§ TASK DIRECTIONS
Should an entry contain an image, omit it and repeat the rest exactly.
___
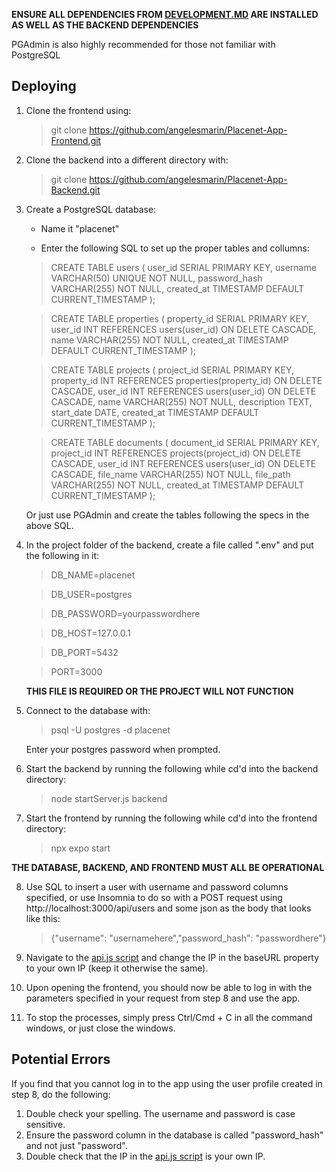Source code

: **ENSURE ALL DEPENDENCIES FROM [DEVELOPMENT.MD](/Development.md) ARE INSTALLED AS WELL AS THE BACKEND DEPENDENCIES**

PGAdmin is also highly recommended for those not familiar with PostgreSQL

## Deploying

1. Clone the frontend using: 

   > git clone https://github.com/angelesmarin/Placenet-App-Frontend.git

2. Clone the backend into a different directory with:

    > git clone https://github.com/angelesmarin/Placenet-App-Backend.git 

3. Create a PostgreSQL database:

    - Name it "placenet"

    - Enter the following SQL to set up the proper tables and collumns:
    
    >  CREATE TABLE users (
    user_id SERIAL PRIMARY KEY,
    username VARCHAR(50) UNIQUE NOT NULL,
    password_hash VARCHAR(255) NOT NULL,
    created_at TIMESTAMP DEFAULT CURRENT_TIMESTAMP
    );

    > CREATE TABLE properties (
    property_id SERIAL PRIMARY KEY,
    user_id INT REFERENCES users(user_id) ON DELETE CASCADE,
    name VARCHAR(255) NOT NULL,
    created_at TIMESTAMP DEFAULT CURRENT_TIMESTAMP
    );

    > CREATE TABLE projects (
    project_id SERIAL PRIMARY KEY,
    property_id INT REFERENCES properties(property_id) ON DELETE CASCADE,
    user_id INT REFERENCES users(user_id) ON DELETE CASCADE,
    name VARCHAR(255) NOT NULL,
    description TEXT,
    start_date DATE,
    created_at TIMESTAMP DEFAULT CURRENT_TIMESTAMP
    );

    > CREATE TABLE documents (
    document_id SERIAL PRIMARY KEY,
    project_id INT REFERENCES projects(project_id) ON DELETE CASCADE,
    user_id INT REFERENCES users(user_id) ON DELETE CASCADE,
    file_name VARCHAR(255) NOT NULL,
    file_path VARCHAR(255) NOT NULL,
    created_at TIMESTAMP DEFAULT CURRENT_TIMESTAMP
    );

    Or just use PGAdmin and create the tables following the specs in the above SQL.

4. In the project folder of the backend, create a file called ".env" and put the following in it:
    > DB_NAME=placenet

    > DB_USER=postgres

    > DB_PASSWORD=yourpasswordhere

    > DB_HOST=127.0.0.1

    > DB_PORT=5432

    > PORT=3000

    **THIS FILE IS REQUIRED OR THE PROJECT WILL NOT FUNCTION**

5. Connect to the database with:

    > psql -U postgres -d placenet

    Enter your postgres password when prompted.

6. Start the backend by running the following while cd'd into the backend directory:

    > node startServer.js backend

7. Start the frontend by running the following while cd'd into the frontend directory:

    > npx expo start

**THE DATABASE, BACKEND, AND FRONTEND MUST ALL BE OPERATIONAL**

8. Use SQL to insert a user with username and password columns specified, or use Insomnia to do so with a POST request using http://localhost:3000/api/users and some json as the body that looks like this:

    >  {"username": "usernamehere","password_hash": "passwordhere"}

9. Navigate to the [api.js script](..\API\api.js) and change the IP in the baseURL property to your own IP (keep it otherwise the same).

10. Upon opening the frontend, you should now be able to log in with the parameters specified in your request from step 8 and use the app.

11. To stop the processes, simply press Ctrl/Cmd + C in all the command windows, or just close the windows.

## Potential Errors

If you find that you cannot log in to the app using the user profile created in step 8, do the following:

1. Double check your spelling. The username and password is case sensitive.
2. Ensure the password column in the database is called "password_hash" and not just "password".
3. Double check that the IP in the [api.js script](..\API\api.js) is your own IP.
___
§ TASK SOLUTION
Source code

: **ENSURE ALL DEPENDENCIES FROM [DEVELOPMENT.MD](/Development.md) ARE INSTALLED AS WELL AS THE BACKEND DEPENDENCIES**

PGAdmin is also highly recommended for those not familiar with PostgreSQL

## Deploying

1. Clone the frontend using: 

   > git clone https://github.com/angelesmarin/Placenet-App-Frontend.git

2. Clone the backend into a different directory with:

    > git clone https://github.com/angelesmarin/Placenet-App-Backend.git 

3. Create a PostgreSQL database:

    - Name it "placenet"

    - Enter the following SQL to set up the proper tables and collumns:
    
    >  CREATE TABLE users (
    user_id SERIAL PRIMARY KEY,
    username VARCHAR(50) UNIQUE NOT NULL,
    password_hash VARCHAR(255) NOT NULL,
    created_at TIMESTAMP DEFAULT CURRENT_TIMESTAMP
    );

    > CREATE TABLE properties (
    property_id SERIAL PRIMARY KEY,
    user_id INT REFERENCES users(user_id) ON DELETE CASCADE,
    name VARCHAR(255) NOT NULL,
    created_at TIMESTAMP DEFAULT CURRENT_TIMESTAMP
    );

    > CREATE TABLE projects (
    project_id SERIAL PRIMARY KEY,
    property_id INT REFERENCES properties(property_id) ON DELETE CASCADE,
    user_id INT REFERENCES users(user_id) ON DELETE CASCADE,
    name VARCHAR(255) NOT NULL,
    description TEXT,
    start_date DATE,
    created_at TIMESTAMP DEFAULT CURRENT_TIMESTAMP
    );

    > CREATE TABLE documents (
    document_id SERIAL PRIMARY KEY,
    project_id INT REFERENCES projects(project_id) ON DELETE CASCADE,
    user_id INT REFERENCES users(user_id) ON DELETE CASCADE,
    file_name VARCHAR(255) NOT NULL,
    file_path VARCHAR(255) NOT NULL,
    created_at TIMESTAMP DEFAULT CURRENT_TIMESTAMP
    );

    Or just use PGAdmin and create the tables following the specs in the above SQL.

4. In the project folder of the backend, create a file called ".env" and put the following in it:
    > DB_NAME=placenet

    > DB_USER=postgres

    > DB_PASSWORD=yourpasswordhere

    > DB_HOST=127.0.0.1

    > DB_PORT=5432

    > PORT=3000

    **THIS FILE IS REQUIRED OR THE PROJECT WILL NOT FUNCTION**

5. Connect to the database with:

    > psql -U postgres -d placenet

    Enter your postgres password when prompted.

6. Start the backend by running the following while cd'd into the backend directory:

    > node startServer.js backend

7. Start the frontend by running the following while cd'd into the frontend directory:

    > npx expo start

**THE DATABASE, BACKEND, AND FRONTEND MUST ALL BE OPERATIONAL**

8. Use SQL to insert a user with username and password columns specified, or use Insomnia to do so with a POST request using http://localhost:3000/api/users and some json as the body that looks like this:

    >  {"username": "usernamehere","password_hash": "passwordhere"}

9. Navigate to the [api.js script](..\API\api.js) and change the IP in the baseURL property to your own IP (keep it otherwise the same).

10. Upon opening the frontend, you should now be able to log in with the parameters specified in your request from step 8 and use the app.

11. To stop the processes, simply press Ctrl/Cmd + C in all the command windows, or just close the windows.

## Potential Errors

If you find that you cannot log in to the app using the user profile created in step 8, do the following:

1. Double check your spelling. The username and password is case sensitive.
2. Ensure the password column in the database is called "password_hash" and not just "password".
3. Double check that the IP in the [api.js script](..\API\api.js) is your own IP.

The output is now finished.